[TASK DETAILS]
Repeat verbatim what the listing holds, but not its pictures.

[THE RECORDS]
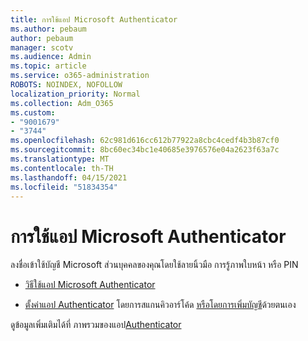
 ```yaml
---
title: การใช้แอป Microsoft Authenticator
ms.author: pebaum
author: pebaum
manager: scotv
ms.audience: Admin
ms.topic: article
ms.service: o365-administration
ROBOTS: NOINDEX, NOFOLLOW
localization_priority: Normal
ms.collection: Adm_O365
ms.custom:
- "9001679"
- "3744"
ms.openlocfilehash: 62c981d616cc612b77922a8cbc4cedf4b3b87cf0
ms.sourcegitcommit: 8bc60ec34bc1e40685e3976576e04a2623f63a7c
ms.translationtype: MT
ms.contentlocale: th-TH
ms.lasthandoff: 04/15/2021
ms.locfileid: "51834354"
---
```

# <a name="using-the-microsoft-authenticator-app"></a>การใช้แอป Microsoft Authenticator

ลงชื่อเข้าใช้บัญชี Microsoft ส่วนบุคคลของคุณโดยใช้ลายนิ้วมือ การรู้ภาพใบหน้า หรือ PIN

- [วิธีใช้แอป Microsoft Authenticator](https://support.microsoft.com/help/4026727/microsoft-account-how-to-use-the-microsoft-authenticator-app) 

- [ตั้งค่าแอป Authenticator](https://docs.microsoft.com/azure/active-directory/user-help/security-info-setup-auth-app) โดยการสแกนคิวอาร์โค้ด [หรือโดยการเพิ่มบัญชี](https://docs.microsoft.com/azure/active-directory/user-help/user-help-auth-app-add-account-manual)ด้วยตนเอง  

ดูข้อมูลเพิ่มเติมได้ที่ ภาพรวมของแอป[Authenticator](https://docs.microsoft.com/azure/active-directory/user-help/user-help-auth-app-overview)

[WRITTEN RESPONSE]
 ```yaml
---
title: การใช้แอป Microsoft Authenticator
ms.author: pebaum
author: pebaum
manager: scotv
ms.audience: Admin
ms.topic: article
ms.service: o365-administration
ROBOTS: NOINDEX, NOFOLLOW
localization_priority: Normal
ms.collection: Adm_O365
ms.custom:
- "9001679"
- "3744"
ms.openlocfilehash: 62c981d616cc612b77922a8cbc4cedf4b3b87cf0
ms.sourcegitcommit: 8bc60ec34bc1e40685e3976576e04a2623f63a7c
ms.translationtype: MT
ms.contentlocale: th-TH
ms.lasthandoff: 04/15/2021
ms.locfileid: "51834354"
---
```

# <a name="using-the-microsoft-authenticator-app"></a>การใช้แอป Microsoft Authenticator

ลงชื่อเข้าใช้บัญชี Microsoft ส่วนบุคคลของคุณโดยใช้ลายนิ้วมือ การรู้ภาพใบหน้า หรือ PIN

- [วิธีใช้แอป Microsoft Authenticator](https://support.microsoft.com/help/4026727/microsoft-account-how-to-use-the-microsoft-authenticator-app) 

- [ตั้งค่าแอป Authenticator](https://docs.microsoft.com/azure/active-directory/user-help/security-info-setup-auth-app) โดยการสแกนคิวอาร์โค้ด [หรือโดยการเพิ่มบัญชี](https://docs.microsoft.com/azure/active-directory/user-help/user-help-auth-app-add-account-manual)ด้วยตนเอง  

ดูข้อมูลเพิ่มเติมได้ที่ ภาพรวมของแอป[Authenticator](https://docs.microsoft.com/azure/active-directory/user-help/user-help-auth-app-overview)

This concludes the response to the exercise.